ECLI:NL:CRVB:2008:BC2374
Centrale Raad van Beroep
- Hoger beroep
- Rechtspraak.nl
Afwijzing aanvraag bijzondere bijstand voor vloerbedekking en bed
In deze zaak gaat het om de afwijzing van een aanvraag om bijzondere bijstand door het College van burgemeester en wethouders van de gemeente ’s-Gravenhage. Appellante heeft op 16 december 2004 een aanvraag ingediend voor bijzondere bijstand ter vervanging van diverse duurzame gebruiksgoederen, waaronder vloerbedekking in de woonkamer en een bed. Na een huisbezoek op 27 januari 2005 heeft het College op 28 januari 2005 besloten de aanvraag af te wijzen, omdat de vervanging van de vloerbedekking niet noodzakelijk werd geacht en de noodzaak tot vervanging van het bed niet kon worden vastgesteld. Op 16 juni 2005 heeft het College alsnog bijzondere bijstand toegekend voor de kosten van een bed, maar de afwijzing van de vloerbedekking bleef gehandhaafd.

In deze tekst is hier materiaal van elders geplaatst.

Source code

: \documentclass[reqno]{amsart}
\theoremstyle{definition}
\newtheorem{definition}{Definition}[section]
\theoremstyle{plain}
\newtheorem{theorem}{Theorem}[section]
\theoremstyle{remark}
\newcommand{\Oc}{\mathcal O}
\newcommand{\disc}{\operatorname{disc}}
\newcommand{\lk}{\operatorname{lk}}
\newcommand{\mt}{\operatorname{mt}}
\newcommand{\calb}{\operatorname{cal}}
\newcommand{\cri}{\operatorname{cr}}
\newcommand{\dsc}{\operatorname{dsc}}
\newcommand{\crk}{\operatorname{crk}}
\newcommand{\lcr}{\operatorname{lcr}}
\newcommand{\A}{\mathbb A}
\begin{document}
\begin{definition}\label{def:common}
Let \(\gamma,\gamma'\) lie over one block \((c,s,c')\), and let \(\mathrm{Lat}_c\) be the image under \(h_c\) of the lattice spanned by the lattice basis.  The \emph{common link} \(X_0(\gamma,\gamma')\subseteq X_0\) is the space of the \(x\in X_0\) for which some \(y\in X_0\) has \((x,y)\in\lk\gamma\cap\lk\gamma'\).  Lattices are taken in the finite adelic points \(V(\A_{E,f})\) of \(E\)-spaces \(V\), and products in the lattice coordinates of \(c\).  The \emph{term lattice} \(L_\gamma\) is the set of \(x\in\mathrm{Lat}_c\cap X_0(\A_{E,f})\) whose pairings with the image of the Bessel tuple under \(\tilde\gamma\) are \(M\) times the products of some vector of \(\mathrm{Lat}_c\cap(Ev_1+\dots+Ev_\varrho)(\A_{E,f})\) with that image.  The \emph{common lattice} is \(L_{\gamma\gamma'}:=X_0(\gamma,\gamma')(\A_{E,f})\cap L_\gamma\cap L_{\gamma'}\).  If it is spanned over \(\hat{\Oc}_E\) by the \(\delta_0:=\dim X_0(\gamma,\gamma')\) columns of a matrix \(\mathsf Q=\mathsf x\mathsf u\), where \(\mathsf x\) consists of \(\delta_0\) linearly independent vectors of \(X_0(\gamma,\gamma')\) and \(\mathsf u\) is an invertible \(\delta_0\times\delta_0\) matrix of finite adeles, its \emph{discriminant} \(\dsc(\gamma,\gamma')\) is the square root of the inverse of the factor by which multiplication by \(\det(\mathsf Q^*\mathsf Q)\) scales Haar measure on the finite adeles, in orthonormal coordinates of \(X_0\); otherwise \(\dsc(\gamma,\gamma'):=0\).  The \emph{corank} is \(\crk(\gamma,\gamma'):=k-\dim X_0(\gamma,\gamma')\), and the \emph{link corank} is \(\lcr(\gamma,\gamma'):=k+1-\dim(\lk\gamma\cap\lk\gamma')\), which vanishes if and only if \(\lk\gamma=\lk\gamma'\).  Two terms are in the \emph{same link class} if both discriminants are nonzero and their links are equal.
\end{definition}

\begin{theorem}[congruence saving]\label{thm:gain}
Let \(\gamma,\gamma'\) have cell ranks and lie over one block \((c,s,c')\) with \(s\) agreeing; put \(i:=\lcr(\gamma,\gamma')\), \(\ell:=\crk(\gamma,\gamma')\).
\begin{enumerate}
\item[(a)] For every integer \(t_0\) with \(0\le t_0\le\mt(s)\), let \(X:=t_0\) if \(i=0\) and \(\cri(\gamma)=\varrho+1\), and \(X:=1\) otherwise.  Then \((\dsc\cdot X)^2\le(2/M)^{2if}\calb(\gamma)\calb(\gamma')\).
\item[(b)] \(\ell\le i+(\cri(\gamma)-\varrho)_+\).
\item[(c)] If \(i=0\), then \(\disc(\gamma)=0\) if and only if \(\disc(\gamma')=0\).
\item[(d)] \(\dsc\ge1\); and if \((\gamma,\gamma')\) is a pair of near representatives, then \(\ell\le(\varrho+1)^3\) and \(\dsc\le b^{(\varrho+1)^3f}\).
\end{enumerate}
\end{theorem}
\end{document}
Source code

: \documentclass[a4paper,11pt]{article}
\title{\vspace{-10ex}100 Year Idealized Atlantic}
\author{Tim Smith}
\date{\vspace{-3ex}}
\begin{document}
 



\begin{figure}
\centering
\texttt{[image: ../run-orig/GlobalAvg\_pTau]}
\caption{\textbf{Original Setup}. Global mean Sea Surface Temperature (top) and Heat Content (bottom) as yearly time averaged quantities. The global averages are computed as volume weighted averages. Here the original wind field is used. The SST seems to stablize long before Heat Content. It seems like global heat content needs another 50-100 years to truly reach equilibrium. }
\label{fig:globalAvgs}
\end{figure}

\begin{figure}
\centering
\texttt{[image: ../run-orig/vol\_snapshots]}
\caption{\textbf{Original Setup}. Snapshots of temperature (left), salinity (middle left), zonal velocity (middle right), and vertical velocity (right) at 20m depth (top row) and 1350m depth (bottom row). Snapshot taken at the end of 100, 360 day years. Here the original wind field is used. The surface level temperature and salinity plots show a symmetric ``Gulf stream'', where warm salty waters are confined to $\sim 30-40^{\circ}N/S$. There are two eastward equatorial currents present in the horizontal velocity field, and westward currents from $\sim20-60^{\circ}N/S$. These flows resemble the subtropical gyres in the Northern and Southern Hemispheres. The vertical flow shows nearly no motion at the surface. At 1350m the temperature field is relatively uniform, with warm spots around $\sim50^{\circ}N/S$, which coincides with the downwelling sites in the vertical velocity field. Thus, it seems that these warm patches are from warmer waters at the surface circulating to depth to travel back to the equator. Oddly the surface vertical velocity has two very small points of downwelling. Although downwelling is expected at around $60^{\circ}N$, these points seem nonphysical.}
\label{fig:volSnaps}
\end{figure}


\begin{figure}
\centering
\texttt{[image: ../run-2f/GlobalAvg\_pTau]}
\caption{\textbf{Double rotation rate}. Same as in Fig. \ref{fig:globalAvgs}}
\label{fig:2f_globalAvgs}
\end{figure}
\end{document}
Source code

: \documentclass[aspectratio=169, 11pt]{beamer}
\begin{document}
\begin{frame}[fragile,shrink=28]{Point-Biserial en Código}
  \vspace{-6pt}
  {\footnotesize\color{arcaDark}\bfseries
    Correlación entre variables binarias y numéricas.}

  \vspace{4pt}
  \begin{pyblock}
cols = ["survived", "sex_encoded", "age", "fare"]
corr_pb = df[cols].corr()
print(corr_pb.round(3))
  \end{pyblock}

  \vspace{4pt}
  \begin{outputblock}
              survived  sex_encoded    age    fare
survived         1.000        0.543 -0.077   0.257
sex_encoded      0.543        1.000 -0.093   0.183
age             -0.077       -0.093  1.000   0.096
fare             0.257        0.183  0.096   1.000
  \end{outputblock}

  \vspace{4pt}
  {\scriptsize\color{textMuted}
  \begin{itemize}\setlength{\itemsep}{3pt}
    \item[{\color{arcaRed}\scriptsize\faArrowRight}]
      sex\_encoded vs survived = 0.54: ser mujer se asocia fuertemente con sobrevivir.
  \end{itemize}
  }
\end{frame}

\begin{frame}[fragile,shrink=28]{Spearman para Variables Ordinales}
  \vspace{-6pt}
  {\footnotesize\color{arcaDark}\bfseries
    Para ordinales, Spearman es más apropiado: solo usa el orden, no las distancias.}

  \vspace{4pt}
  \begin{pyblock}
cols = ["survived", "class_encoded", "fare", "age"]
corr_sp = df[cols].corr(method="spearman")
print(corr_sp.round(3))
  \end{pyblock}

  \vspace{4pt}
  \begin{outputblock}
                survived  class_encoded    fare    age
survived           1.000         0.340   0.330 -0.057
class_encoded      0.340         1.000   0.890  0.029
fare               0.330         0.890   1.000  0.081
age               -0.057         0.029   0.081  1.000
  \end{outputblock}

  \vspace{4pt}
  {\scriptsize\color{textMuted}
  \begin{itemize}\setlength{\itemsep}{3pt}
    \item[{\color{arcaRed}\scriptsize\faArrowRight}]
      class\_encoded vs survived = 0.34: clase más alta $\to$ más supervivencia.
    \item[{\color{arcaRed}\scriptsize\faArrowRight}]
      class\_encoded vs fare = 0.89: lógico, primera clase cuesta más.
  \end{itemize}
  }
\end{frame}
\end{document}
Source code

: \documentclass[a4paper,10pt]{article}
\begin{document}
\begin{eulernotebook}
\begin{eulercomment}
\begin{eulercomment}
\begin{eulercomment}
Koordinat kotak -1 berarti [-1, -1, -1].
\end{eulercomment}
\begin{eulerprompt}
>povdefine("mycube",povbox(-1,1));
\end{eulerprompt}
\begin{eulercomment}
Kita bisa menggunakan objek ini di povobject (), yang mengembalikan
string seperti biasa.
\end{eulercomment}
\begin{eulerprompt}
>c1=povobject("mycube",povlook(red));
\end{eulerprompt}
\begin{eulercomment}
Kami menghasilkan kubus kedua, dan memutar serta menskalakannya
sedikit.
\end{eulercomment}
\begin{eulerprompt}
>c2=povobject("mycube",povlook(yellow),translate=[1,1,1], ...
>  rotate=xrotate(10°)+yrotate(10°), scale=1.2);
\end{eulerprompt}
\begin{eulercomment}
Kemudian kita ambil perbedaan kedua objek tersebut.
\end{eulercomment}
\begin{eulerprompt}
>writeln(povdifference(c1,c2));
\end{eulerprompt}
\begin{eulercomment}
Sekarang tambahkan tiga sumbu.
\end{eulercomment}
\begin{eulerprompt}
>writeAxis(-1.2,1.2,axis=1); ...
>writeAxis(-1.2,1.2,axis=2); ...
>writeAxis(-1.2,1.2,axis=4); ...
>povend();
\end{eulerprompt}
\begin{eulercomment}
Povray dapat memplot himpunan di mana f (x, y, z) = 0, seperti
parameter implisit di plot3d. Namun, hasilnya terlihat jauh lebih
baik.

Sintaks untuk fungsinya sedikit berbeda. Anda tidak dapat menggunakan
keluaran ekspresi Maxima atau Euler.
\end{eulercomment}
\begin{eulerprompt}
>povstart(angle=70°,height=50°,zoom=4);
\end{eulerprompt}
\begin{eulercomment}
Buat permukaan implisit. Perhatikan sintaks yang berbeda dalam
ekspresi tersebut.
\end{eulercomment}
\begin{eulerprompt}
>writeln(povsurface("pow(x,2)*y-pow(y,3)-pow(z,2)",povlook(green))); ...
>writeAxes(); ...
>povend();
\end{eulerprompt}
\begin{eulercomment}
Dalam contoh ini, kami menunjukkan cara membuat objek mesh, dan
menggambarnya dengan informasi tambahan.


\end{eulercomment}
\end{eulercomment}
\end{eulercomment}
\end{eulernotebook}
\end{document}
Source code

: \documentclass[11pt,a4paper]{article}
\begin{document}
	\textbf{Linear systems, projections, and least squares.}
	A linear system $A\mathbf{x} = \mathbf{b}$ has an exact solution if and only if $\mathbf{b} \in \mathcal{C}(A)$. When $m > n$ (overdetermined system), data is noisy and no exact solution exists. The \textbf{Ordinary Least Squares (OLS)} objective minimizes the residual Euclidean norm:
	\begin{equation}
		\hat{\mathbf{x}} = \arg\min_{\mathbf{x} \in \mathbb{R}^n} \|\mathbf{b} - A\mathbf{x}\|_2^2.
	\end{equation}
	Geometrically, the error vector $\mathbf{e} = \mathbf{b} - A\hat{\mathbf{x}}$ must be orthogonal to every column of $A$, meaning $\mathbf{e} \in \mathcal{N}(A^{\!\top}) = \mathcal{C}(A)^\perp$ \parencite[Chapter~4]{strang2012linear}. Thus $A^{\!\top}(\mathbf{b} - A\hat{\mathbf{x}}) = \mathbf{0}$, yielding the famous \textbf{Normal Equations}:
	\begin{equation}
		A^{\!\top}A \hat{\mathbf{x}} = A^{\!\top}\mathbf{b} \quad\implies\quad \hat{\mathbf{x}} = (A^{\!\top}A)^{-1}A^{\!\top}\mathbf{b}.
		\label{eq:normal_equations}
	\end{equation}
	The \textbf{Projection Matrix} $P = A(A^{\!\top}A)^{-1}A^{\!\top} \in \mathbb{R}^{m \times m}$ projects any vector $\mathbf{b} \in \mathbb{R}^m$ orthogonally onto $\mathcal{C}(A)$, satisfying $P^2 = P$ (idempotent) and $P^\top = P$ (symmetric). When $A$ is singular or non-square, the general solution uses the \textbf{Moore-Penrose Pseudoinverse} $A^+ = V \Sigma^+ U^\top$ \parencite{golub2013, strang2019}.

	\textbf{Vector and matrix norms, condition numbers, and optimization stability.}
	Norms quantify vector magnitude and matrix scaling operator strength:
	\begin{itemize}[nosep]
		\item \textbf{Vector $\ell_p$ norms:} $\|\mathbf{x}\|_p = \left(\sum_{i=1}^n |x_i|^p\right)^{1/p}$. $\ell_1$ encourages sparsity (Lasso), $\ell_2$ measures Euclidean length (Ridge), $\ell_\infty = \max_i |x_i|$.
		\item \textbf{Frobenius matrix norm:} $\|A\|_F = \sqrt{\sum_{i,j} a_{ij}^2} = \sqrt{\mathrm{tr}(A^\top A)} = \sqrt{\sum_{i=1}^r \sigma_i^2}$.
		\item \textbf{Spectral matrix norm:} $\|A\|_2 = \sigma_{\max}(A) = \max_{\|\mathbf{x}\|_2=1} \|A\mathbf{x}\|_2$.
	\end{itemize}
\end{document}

Appellante heeft tegen de uitspraak van de rechtbank ’s-Gravenhage van 15 september 2006, die het beroep tegen het besluit van 16 juni 2005 ongegrond verklaarde, hoger beroep ingesteld. De Centrale Raad van Beroep heeft de zaak op 8 januari 2008 behandeld. De Raad heeft vastgesteld dat de rechtbank terecht heeft geoordeeld dat de noodzaak tot vervanging van de vloerbedekking niet aannemelijk is gemaakt. De Raad heeft zich verenigd met de overwegingen van de rechtbank en het College, en heeft geconcludeerd dat de kosten voor de vervanging van de vloerbedekking niet als noodzakelijke kosten in de zin van artikel 35, eerste lid, van de Wet werk en bijstand (WWB) kunnen worden aangemerkt. Daarom is de afwijzing van de aanvraag om bijzondere bijstand terecht geweest.
De Raad heeft het hoger beroep van appellante verworpen en de aangevallen uitspraak bevestigd. Er is geen aanleiding voor een veroordeling in de proceskosten.